Please reproduce, exactly and in full, the lines running from the one that contains "둘 다 다운로드 가능." to the end of the entries.

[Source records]
----

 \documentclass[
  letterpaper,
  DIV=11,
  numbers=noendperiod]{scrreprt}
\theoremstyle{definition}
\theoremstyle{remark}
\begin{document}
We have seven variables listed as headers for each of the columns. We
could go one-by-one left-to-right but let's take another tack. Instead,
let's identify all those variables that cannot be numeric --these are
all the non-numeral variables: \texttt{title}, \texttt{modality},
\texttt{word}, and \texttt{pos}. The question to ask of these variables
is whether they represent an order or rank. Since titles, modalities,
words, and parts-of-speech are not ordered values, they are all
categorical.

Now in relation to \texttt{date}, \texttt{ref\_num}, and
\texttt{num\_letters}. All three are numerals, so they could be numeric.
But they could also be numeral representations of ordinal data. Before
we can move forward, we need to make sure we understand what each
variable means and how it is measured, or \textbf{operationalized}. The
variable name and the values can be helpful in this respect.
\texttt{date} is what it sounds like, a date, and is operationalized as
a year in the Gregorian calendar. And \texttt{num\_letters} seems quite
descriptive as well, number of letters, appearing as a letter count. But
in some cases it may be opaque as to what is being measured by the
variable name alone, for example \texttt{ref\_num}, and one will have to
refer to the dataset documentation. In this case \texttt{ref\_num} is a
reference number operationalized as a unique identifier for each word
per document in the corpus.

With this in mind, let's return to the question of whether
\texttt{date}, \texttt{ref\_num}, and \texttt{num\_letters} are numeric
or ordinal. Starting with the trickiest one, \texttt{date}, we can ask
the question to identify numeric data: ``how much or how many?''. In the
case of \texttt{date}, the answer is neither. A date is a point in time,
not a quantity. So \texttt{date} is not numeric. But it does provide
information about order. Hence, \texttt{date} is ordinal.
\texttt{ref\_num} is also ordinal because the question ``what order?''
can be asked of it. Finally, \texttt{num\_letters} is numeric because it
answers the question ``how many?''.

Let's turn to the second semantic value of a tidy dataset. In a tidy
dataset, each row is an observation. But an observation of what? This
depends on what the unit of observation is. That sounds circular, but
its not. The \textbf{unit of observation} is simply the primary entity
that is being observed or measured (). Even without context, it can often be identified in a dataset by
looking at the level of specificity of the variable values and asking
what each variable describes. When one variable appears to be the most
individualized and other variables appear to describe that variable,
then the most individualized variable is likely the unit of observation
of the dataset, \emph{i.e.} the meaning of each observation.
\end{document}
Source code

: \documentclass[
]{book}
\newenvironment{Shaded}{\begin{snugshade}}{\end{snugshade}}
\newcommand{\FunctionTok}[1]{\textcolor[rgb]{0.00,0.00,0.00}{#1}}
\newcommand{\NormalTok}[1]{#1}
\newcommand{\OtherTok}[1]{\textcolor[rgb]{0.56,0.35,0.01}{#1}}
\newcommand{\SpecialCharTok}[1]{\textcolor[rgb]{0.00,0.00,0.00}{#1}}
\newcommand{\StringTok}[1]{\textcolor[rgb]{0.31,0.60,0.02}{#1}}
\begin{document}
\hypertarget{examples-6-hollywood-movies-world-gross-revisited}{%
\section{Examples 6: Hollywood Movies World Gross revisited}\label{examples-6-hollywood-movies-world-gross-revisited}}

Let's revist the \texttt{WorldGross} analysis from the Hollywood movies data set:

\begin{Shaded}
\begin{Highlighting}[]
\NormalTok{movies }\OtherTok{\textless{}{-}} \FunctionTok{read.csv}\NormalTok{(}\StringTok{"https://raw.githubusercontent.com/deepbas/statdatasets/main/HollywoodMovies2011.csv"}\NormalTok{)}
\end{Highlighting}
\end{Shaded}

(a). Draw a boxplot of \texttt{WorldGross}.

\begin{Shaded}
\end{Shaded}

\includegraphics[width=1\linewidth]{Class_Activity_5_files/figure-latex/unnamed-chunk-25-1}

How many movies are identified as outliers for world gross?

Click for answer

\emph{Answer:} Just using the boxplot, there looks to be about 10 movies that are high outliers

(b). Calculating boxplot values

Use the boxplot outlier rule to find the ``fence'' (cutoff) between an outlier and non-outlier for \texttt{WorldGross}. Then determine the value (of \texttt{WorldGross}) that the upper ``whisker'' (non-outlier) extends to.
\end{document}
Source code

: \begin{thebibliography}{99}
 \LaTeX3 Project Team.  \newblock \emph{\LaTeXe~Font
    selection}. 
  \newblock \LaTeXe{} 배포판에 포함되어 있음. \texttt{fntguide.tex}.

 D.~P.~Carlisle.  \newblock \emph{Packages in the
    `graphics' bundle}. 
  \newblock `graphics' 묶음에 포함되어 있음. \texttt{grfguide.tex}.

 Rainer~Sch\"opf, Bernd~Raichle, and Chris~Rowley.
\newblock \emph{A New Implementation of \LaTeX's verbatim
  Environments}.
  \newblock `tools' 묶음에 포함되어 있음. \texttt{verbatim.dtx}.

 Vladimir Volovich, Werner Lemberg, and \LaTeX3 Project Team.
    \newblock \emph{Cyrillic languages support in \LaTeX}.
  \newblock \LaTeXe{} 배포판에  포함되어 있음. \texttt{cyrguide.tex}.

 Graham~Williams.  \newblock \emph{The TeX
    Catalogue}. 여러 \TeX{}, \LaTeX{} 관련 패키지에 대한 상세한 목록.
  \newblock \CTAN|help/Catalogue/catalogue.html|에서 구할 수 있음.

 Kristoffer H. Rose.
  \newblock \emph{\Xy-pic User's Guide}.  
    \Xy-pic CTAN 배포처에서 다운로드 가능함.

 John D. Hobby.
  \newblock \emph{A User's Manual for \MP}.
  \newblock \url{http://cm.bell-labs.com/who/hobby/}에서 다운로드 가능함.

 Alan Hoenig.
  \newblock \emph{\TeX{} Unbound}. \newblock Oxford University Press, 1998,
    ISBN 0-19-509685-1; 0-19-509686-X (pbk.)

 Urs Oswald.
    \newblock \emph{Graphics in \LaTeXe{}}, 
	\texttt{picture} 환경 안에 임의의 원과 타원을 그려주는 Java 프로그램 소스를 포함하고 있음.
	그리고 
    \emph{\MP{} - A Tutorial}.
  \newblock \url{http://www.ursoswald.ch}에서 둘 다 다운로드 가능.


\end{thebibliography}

----

Task solution:
  \newblock \url{http://www.ursoswald.ch}에서 둘 다 다운로드 가능.


\end{thebibliography}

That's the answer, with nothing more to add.